When I began carrying out ethnographic research at youth media sites more than nine years ago, I knew I would learn a lot about learning from the teen producers who eventually–at Youth Radio–became my colleagues. I did not expect to learn as much, if not more, about something I thought I already understood: how to do ethnography. Youth media projects are not only worthy subjects to study if we want to understand all we can about literacy; they also contain compelling new models for research methods.

Here are the kinds of things young people do to produce a radio feature. Students identify topics, drawing on first-person experiences, engaging key social issues, and critiquing standard representations of marginalized communities. They explore relevant contextual considerations and debates. They conduct interviews and record naturally occurring scenes. They make decisions about framing, style, and content based on their project’s intended audience. They experiment with ways to tell their stories, often rejecting expected narrative formulas and introducing varied vernaculars and novel modes of expression drawn from youth culture and converged media. Through all of these practices, they collaborate with other teens, young mentors, and adults. They push through crises of purpose and confidence—not always achieving tidy resolution. Their stories air for audiences, and then they start again.

As I have observed and participated with young people through these various stages of story-making, an unanticipated parallel surfaced. Their practices looked a lot like new directions for socially relevant research.

So now I’m thinking I’ll invite some of my Youth Radio colleagues to the Cal class to share the newsroom’s research practices. And at the end of the semester, I’ll ask the UC Berkeley students to “pitch” their research topics as media stories to some Youth Radio newsroom reporters. Seems like that experience might encourage young scholars to think in new ways about how to get people interested in what they have to say.
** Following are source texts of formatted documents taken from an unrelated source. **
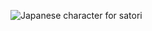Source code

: ![Japanese character for *satori*](https://upload.wikimedia.org/wikipedia/commons/thumb/d/df/Satori.svg/350px-Satori.svg.png)
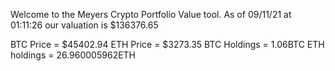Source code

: Welcome to the Meyers Crypto Portfolio Value tool. 
As of 09/11/21 at 01:11:26 our valuation is $136376.65 

BTC Price = $45402.94
 ETH Price = $3273.35
BTC Holdings = 1.06BTC
 ETH holdings = 26.960005962ETH 

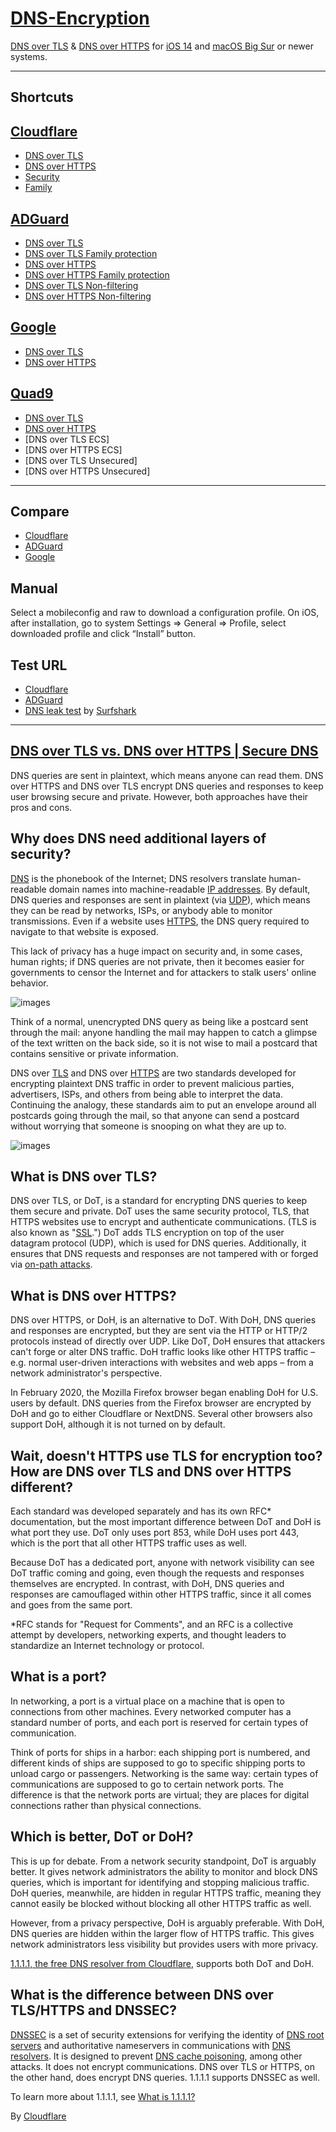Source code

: # [DNS-Encryption](https://blog.cloudflare.com/dns-encryption-explained/)
[DNS over TLS](https://en.wikipedia.org/wiki/DNS_over_TLS) &amp; [DNS over HTTPS](https://en.wikipedia.org/wiki/DNS_over_HTTPS) for [iOS 14](https://www.apple.com/ios/ios-14/) and [macOS Big Sur](https://www.apple.com/macos/big-sur/) or newer systems.

------------------------------------------------------

## Shortcuts

## [Cloudflare](https://1.1.1.1/)
- [DNS over TLS](https://github.com/MARCO-EMC/DNS-Encryption/raw/main/cloudflare-dot.mobileconfig)
- [DNS over HTTPS](https://github.com/MARCO-EMC/DNS-Encryption/raw/main/cloudflare-doh.mobileconfig)
- [Security](https://github.com/MARCO-EMC/DNS-Encryption/raw/main/cloudflare-security-doh.mobileconfig)
- [Family](https://github.com/MARCO-EMC/DNS-Encryption/raw/main/cloudflare-family-doh.mobileconfig)

## [ADGuard](https://adguard.com/en/adguard-dns/overview.html)
- [DNS over TLS](https://github.com/MARCO-EMC/DNS-Encryption/raw/main/adguard-dot.mobileconfig)
- [DNS over TLS Family protection](https://github.com/MARCO-EMC/DNS-Encryption/raw/main/adguard-family-dot.mobileconfig)
- [DNS over HTTPS](https://github.com/MARCO-EMC/DNS-Encryption/raw/main/adguard-doh.mobileconfig)
- [DNS over HTTPS Family protection](https://github.com/MARCO-EMC/DNS-Encryption/raw/main/adguard-family-doh.mobileconfig)
- [DNS over TLS Non-filtering](https://github.com/MARCO-EMC/DNS-Encryption/raw/main/adguard-unfiltered-dot.mobileconfig)
- [DNS over HTTPS Non-filtering](https://github.com/MARCO-EMC/DNS-Encryption/raw/main/adguard-unfiltered-doh.mobileconfig)

## [Google](https://developers.google.com/speed/public-dns/)
- [DNS over TLS](https://github.com/MARCO-EMC/DNS-Encryption/raw/main/google-dot.mobileconfig)
- [DNS over HTTPS](https://github.com/MARCO-EMC/DNS-Encryption/raw/main/google-doh.mobileconfig)

## [Quad9](https://quad9.net/service/service-addresses-and-features)
- [DNS over TLS](https://github.com/MARCO-EMC/DNS-Encryption/raw/main/quad9-dot.mobileconfig)
- [DNS over HTTPS](https://github.com/MARCO-EMC/DNS-Encryption/raw/main/quad9-doh.mobileconfig)
- [DNS over TLS ECS]
- [DNS over HTTPS ECS]
- [DNS over TLS Unsecured]
- [DNS over HTTPS Unsecured]
------------------------------------------------------

## Compare
- [Cloudflare](https://1.1.1.1/)
- [ADGuard](https://adguard.com/en/adguard-dns/overview.html)
- [Google](https://developers.google.com/speed/public-dns/)

## Manual
Select a mobileconfig and raw to download a configuration profile.
On iOS, after installation, go to system Settings => General => Profile, select downloaded profile and click “Install” button.

## Test URL
- [Cloudflare](https://1.1.1.1/help)
- [ADGuard](https://adguard.com/en/test.html)
- [DNS leak test](https://surfshark.com/dns-leak-test) by [Surfshark](https://surfshark.com/)

------------------------------------------------------

## [DNS over TLS vs. DNS over HTTPS | Secure DNS](https://www.cloudflare.com/learning/dns/dns-over-tls/)
DNS queries are sent in plaintext, which means anyone can read them. DNS over HTTPS and DNS over TLS encrypt DNS queries and responses to keep user browsing secure and private. However, both approaches have their pros and cons.

## Why does DNS need additional layers of security?
[DNS](https://www.cloudflare.com/learning/dns/what-is-dns/) is the phonebook of the Internet; DNS resolvers translate human-readable domain names into machine-readable [IP addresses](https://www.cloudflare.com/learning/dns/glossary/what-is-my-ip-address/). By default, DNS queries and responses are sent in plaintext (via [UDP](https://www.cloudflare.com/learning/ddos/glossary/user-datagram-protocol-udp/)), which means they can be read by networks, ISPs, or anybody able to monitor transmissions. Even if a website uses [HTTPS](https://www.cloudflare.com/learning/ssl/what-is-https/), the DNS query required to navigate to that website is exposed.

This lack of privacy has a huge impact on security and, in some cases, human rights; if DNS queries are not private, then it becomes easier for governments to censor the Internet and for attackers to stalk users' online behavior.

![images](https://images.ctfassets.net/slt3lc6tev37/5Cgzkxb8COyIZ9evqqGFyF/384df7ee28643474080bbcd564fc3cfa/dns-traffic-unsecured.svg)

Think of a normal, unencrypted DNS query as being like a postcard sent through the mail: anyone handling the mail may happen to catch a glimpse of the text written on the back side, so it is not wise to mail a postcard that contains sensitive or private information.

DNS over [TLS](https://www.cloudflare.com/learning/ssl/transport-layer-security-tls/) and DNS over [HTTPS](https://www.cloudflare.com/learning/ssl/what-is-https/) are two standards developed for encrypting plaintext DNS traffic in order to prevent malicious parties, advertisers, ISPs, and others from being able to interpret the data. Continuing the analogy, these standards aim to put an envelope around all postcards going through the mail, so that anyone can send a postcard without worrying that someone is snooping on what they are up to.

![images](https://images.ctfassets.net/slt3lc6tev37/7qcyOJwWyOt4EVJykiIRTn/30e34453409eb42fa1ec36680609ad8d/dns-traffic-over-tls-https.svg)

## What is DNS over TLS?
DNS over TLS, or DoT, is a standard for encrypting DNS queries to keep them secure and private. DoT uses the same security protocol, TLS, that HTTPS websites use to encrypt and authenticate communications. (TLS is also known as "[SSL](https://www.cloudflare.com/learning/ssl/what-is-ssl/).") DoT adds TLS encryption on top of the user datagram protocol (UDP), which is used for DNS queries. Additionally, it ensures that DNS requests and responses are not tampered with or forged via [on-path attacks](https://www.cloudflare.com/learning/security/threats/on-path-attack/).

## What is DNS over HTTPS?
DNS over HTTPS, or DoH, is an alternative to DoT. With DoH, DNS queries and responses are encrypted, but they are sent via the HTTP or HTTP/2 protocols instead of directly over UDP. Like DoT, DoH ensures that attackers can't forge or alter DNS traffic. DoH traffic looks like other HTTPS traffic – e.g. normal user-driven interactions with websites and web apps – from a network administrator's perspective.

In February 2020, the Mozilla Firefox browser began enabling DoH for U.S. users by default. DNS queries from the Firefox browser are encrypted by DoH and go to either Cloudflare or NextDNS. Several other browsers also support DoH, although it is not turned on by default.

## Wait, doesn't HTTPS use TLS for encryption too? How are DNS over TLS and DNS over HTTPS different?
Each standard was developed separately and has its own RFC* documentation, but the most important difference between DoT and DoH is what port they use. DoT only uses port 853, while DoH uses port 443, which is the port that all other HTTPS traffic uses as well.

Because DoT has a dedicated port, anyone with network visibility can see DoT traffic coming and going, even though the requests and responses themselves are encrypted. In contrast, with DoH, DNS queries and responses are camouflaged within other HTTPS traffic, since it all comes and goes from the same port.

*RFC stands for "Request for Comments", and an RFC is a collective attempt by developers, networking experts, and thought leaders to standardize an Internet technology or protocol.

## What is a port?
In networking, a port is a virtual place on a machine that is open to connections from other machines. Every networked computer has a standard number of ports, and each port is reserved for certain types of communication.

Think of ports for ships in a harbor: each shipping port is numbered, and different kinds of ships are supposed to go to specific shipping ports to unload cargo or passengers. Networking is the same way: certain types of communications are supposed to go to certain network ports. The difference is that the network ports are virtual; they are places for digital connections rather than physical connections.

## Which is better, DoT or DoH?
This is up for debate. From a network security standpoint, DoT is arguably better. It gives network administrators the ability to monitor and block DNS queries, which is important for identifying and stopping malicious traffic. DoH queries, meanwhile, are hidden in regular HTTPS traffic, meaning they cannot easily be blocked without blocking all other HTTPS traffic as well.

However, from a privacy perspective, DoH is arguably preferable. With DoH, DNS queries are hidden within the larger flow of HTTPS traffic. This gives network administrators less visibility but provides users with more privacy.

[1.1.1.1, the free DNS resolver from Cloudflare](https://1.1.1.1/), supports both DoT and DoH.

## What is the difference between DNS over TLS/HTTPS and DNSSEC?
[DNSSEC](https://www.cloudflare.com/learning/dns/dns-security/) is a set of security extensions for verifying the identity of [DNS root servers](https://www.cloudflare.com/learning/dns/glossary/dns-root-server/) and authoritative nameservers in communications with [DNS resolvers](https://www.cloudflare.com/learning/dns/dns-server-types/). It is designed to prevent [DNS cache poisoning](https://www.cloudflare.com/learning/dns/dns-cache-poisoning/), among other attacks. It does not encrypt communications. DNS over TLS or HTTPS, on the other hand, does encrypt DNS queries. 1.1.1.1 supports DNSSEC as well.

To learn more about 1.1.1.1, see [What is 1.1.1.1?](https://www.cloudflare.com/learning/dns/what-is-1.1.1.1/)

By [Cloudflare](https://www.cloudflare.com/learning/dns/dns-over-tls/)
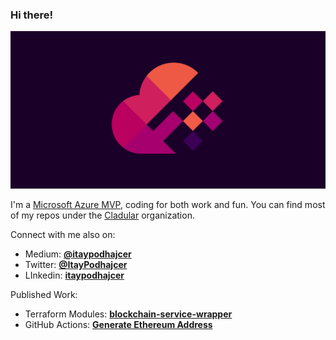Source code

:### Hi there!

![Itay Podhajcer's GitHub Social Cover](./github-social-preview-shape-only.png)

I'm a [Microsoft Azure MVP](https://mvp.microsoft.com/en-us/PublicProfile/5004141?fullName=Itay%20Podhajcer), coding for both work and fun. You can find most of my repos under the [Cladular](https://github.com/cladular) organization.

Connect with me also on:

- Medium: **[@itaypodhajcer](https://medium.com/@itaypodhajcer)**
- Twitter: **[@ItayPodhajcer](https://twitter.com/ItayPodhajcer)**
- LInkedin: **[itaypodhajcer](https://www.linkedin.com/in/itaypodhajcer/)**

Published Work:

- Terraform Modules: **[blockchain-service-wrapper](https://registry.terraform.io/modules/cladular/blockchain-service-wrapper/azurerm/latest)**
- GitHub Actions: **[Generate Ethereum Address](https://github.com/marketplace/actions/generate-ethereum-address)**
For what it’s worth, here’s how I’m imagining my reading list for the course so far–still totally in progress. Any suggestions for texts on digital methods and ethnographies of digital youth culture would be most appreciated!

Week 1:

Spinning at the Mirror: Reflexivity and Ethnographic “Turns”

Foley, D. 2002. Critical Ethnography: The Reflexive Turn. International
Journal of Qualitative Studies in Education, 15(4), 469-490.

Tedlock, D. & Mannheim, B. 1995. The dialogic emergence of culture. Urbana: University of Illinois Press. 1-32.

Ferguson, A. 2001. “Don’t Believe the Hype” and “Field Trip.” Bad Boys: Public Schools in the Making of Black Masculinity. Ann Arbor: University of Michigan Press. 1-27.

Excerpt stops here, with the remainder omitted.